Stored items -
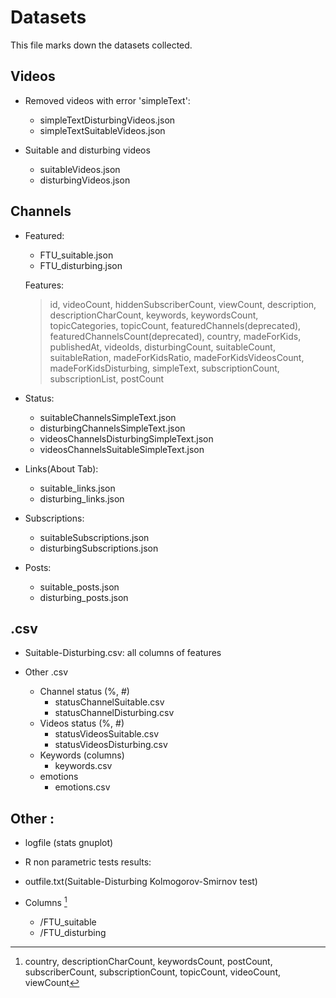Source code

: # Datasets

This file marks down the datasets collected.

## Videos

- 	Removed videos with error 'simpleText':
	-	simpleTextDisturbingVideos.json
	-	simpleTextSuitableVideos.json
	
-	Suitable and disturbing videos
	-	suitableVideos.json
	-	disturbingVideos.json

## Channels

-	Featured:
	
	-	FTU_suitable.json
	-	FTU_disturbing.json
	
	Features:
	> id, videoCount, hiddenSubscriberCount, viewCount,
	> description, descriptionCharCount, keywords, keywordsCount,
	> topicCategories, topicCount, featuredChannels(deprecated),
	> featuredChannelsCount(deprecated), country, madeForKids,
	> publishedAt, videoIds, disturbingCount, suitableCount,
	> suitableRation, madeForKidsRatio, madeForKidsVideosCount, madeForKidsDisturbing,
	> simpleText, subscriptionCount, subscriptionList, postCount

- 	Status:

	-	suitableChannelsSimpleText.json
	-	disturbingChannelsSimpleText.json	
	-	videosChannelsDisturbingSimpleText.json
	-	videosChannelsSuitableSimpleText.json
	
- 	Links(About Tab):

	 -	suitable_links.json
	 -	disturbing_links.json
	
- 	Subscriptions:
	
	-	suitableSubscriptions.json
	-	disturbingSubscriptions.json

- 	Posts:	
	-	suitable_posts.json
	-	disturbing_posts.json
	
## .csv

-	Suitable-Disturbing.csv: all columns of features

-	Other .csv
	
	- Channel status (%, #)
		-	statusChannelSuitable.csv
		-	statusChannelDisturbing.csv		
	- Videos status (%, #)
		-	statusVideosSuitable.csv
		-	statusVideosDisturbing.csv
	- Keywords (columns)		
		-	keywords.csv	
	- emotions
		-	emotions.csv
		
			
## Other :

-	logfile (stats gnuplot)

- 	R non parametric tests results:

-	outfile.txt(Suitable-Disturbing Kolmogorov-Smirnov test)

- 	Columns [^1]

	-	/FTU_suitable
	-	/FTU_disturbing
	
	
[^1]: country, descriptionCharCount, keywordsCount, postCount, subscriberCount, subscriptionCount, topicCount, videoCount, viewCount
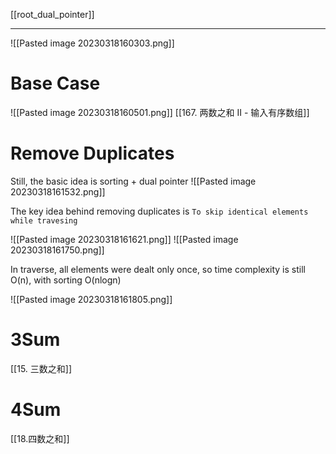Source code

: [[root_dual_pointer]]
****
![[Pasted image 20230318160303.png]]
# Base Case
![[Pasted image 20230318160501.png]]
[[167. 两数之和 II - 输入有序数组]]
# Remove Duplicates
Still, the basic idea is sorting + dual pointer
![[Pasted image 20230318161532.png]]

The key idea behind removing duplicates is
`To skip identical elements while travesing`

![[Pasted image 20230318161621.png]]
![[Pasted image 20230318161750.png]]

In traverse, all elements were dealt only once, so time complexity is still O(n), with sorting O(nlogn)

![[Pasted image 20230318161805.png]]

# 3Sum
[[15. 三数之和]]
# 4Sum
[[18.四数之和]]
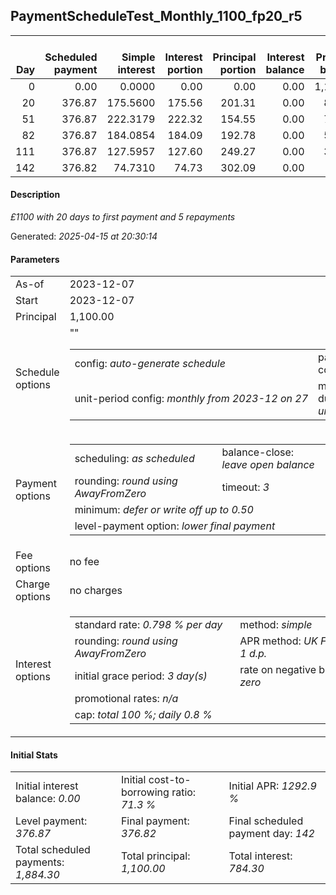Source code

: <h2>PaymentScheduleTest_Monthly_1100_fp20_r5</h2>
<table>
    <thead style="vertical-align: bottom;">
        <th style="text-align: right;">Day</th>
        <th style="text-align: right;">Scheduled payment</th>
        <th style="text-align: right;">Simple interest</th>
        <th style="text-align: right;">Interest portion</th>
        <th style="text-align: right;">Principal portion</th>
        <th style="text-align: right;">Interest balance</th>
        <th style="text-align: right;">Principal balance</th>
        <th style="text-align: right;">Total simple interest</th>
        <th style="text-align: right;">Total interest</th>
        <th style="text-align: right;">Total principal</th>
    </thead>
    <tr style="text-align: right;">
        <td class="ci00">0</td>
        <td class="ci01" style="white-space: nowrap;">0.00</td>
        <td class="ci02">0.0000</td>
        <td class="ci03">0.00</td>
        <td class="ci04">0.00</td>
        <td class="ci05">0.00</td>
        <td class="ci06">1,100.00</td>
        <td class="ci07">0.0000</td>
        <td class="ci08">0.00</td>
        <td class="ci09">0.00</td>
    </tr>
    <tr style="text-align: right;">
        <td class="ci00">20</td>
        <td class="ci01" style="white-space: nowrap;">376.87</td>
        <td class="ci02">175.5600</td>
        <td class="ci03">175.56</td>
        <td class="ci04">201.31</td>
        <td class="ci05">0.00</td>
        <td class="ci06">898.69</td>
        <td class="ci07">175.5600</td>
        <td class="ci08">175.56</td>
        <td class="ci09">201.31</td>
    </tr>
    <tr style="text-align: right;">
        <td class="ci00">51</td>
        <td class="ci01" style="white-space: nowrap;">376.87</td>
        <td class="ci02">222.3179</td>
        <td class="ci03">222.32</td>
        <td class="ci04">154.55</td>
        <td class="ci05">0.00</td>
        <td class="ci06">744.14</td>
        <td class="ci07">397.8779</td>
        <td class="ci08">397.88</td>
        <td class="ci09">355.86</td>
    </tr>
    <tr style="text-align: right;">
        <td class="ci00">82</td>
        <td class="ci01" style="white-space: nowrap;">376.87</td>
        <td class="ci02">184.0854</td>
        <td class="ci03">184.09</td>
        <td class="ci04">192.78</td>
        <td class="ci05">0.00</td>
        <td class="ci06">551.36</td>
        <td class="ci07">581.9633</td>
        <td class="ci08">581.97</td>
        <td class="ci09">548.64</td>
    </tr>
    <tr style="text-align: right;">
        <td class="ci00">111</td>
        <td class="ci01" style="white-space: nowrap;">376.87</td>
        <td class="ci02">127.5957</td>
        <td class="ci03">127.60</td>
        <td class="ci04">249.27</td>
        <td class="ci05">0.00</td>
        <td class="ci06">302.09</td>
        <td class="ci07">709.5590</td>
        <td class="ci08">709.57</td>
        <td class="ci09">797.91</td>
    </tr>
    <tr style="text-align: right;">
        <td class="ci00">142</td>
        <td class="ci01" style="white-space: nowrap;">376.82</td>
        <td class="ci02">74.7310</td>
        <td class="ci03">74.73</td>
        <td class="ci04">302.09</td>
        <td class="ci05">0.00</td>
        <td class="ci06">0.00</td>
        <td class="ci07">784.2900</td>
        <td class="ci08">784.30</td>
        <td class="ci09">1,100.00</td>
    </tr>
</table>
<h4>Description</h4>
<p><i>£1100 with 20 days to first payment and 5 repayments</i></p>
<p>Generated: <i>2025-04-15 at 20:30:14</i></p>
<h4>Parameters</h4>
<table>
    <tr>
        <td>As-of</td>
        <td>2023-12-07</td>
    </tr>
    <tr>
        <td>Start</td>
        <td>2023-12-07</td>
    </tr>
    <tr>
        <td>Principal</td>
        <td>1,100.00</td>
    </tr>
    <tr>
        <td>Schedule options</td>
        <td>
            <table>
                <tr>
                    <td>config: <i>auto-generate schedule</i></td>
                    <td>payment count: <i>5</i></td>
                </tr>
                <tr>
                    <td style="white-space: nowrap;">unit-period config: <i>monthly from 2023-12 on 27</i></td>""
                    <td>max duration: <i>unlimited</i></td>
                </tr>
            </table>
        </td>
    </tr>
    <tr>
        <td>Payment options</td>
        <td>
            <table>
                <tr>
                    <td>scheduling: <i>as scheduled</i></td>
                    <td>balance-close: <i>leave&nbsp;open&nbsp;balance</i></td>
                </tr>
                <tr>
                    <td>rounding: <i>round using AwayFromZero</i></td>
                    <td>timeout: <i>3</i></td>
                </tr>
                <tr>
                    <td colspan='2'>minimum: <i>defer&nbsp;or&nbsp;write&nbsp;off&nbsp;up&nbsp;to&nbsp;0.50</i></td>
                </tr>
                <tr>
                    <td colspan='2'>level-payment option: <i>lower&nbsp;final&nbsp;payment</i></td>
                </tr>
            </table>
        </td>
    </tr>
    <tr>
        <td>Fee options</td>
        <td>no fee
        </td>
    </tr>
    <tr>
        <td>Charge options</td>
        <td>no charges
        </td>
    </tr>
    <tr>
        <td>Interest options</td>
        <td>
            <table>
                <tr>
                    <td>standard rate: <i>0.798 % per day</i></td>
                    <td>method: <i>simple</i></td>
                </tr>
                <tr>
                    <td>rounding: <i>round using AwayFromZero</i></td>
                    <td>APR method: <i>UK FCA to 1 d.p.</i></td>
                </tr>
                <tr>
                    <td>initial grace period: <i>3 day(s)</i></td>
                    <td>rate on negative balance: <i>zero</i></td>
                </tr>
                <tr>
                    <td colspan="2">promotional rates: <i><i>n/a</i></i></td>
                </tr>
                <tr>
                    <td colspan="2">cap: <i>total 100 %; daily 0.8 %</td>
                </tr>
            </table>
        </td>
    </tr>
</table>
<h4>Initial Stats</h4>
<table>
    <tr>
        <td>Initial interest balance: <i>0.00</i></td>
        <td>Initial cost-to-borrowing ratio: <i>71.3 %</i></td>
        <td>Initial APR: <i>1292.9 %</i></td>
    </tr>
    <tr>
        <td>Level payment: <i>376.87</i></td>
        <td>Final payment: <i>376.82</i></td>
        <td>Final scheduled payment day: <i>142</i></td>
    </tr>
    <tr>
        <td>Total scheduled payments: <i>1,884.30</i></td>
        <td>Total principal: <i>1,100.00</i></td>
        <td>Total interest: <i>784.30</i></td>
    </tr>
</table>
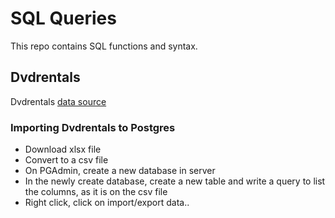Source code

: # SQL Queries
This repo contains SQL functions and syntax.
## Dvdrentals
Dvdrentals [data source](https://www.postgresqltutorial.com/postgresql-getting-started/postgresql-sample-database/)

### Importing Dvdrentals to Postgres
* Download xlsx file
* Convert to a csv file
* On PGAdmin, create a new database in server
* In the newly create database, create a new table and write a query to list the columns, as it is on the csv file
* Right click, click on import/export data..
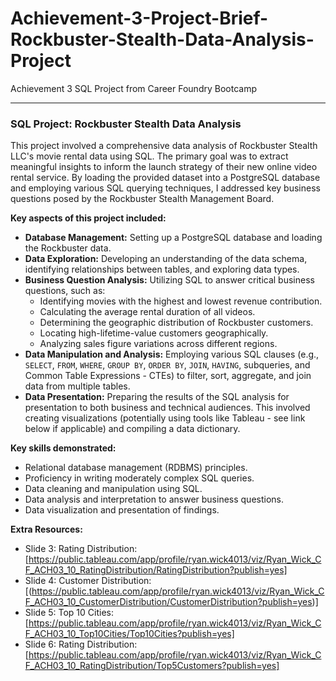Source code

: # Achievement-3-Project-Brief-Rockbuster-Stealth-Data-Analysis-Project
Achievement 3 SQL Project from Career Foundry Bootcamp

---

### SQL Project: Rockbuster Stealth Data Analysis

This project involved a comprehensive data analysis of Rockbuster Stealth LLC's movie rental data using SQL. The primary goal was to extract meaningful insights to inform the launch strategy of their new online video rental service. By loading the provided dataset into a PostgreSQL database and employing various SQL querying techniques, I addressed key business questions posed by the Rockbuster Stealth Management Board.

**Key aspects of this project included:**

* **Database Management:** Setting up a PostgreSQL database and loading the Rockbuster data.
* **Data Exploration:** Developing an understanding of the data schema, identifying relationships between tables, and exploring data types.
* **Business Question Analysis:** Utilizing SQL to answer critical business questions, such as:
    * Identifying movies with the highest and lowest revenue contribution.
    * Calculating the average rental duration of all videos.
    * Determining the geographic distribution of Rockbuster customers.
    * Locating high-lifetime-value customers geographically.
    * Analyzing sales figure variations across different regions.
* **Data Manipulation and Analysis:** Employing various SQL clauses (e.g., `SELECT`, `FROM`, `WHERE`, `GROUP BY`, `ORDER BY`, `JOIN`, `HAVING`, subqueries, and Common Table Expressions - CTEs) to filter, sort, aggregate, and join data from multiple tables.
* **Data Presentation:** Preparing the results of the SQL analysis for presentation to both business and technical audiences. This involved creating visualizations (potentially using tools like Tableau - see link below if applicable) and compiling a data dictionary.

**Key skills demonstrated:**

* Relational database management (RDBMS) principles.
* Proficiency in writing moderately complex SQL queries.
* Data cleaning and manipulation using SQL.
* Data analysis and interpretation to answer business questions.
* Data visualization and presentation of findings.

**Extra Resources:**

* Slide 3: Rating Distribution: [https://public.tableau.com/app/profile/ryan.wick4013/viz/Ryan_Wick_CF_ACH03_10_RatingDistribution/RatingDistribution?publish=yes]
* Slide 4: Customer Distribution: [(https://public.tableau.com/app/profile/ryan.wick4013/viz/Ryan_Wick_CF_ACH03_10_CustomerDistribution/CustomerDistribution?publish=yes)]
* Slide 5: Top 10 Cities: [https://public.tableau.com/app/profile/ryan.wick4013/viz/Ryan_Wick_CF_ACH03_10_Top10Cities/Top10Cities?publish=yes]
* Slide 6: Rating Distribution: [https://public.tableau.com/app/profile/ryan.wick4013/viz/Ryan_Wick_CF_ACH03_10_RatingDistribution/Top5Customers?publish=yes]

Action item - Return every line from the entries that holds the string "create".

Expected answer -
* On PGAdmin, create a new database in server
* In the newly create database, create a new table and write a query to list the columns, as it is on the csv file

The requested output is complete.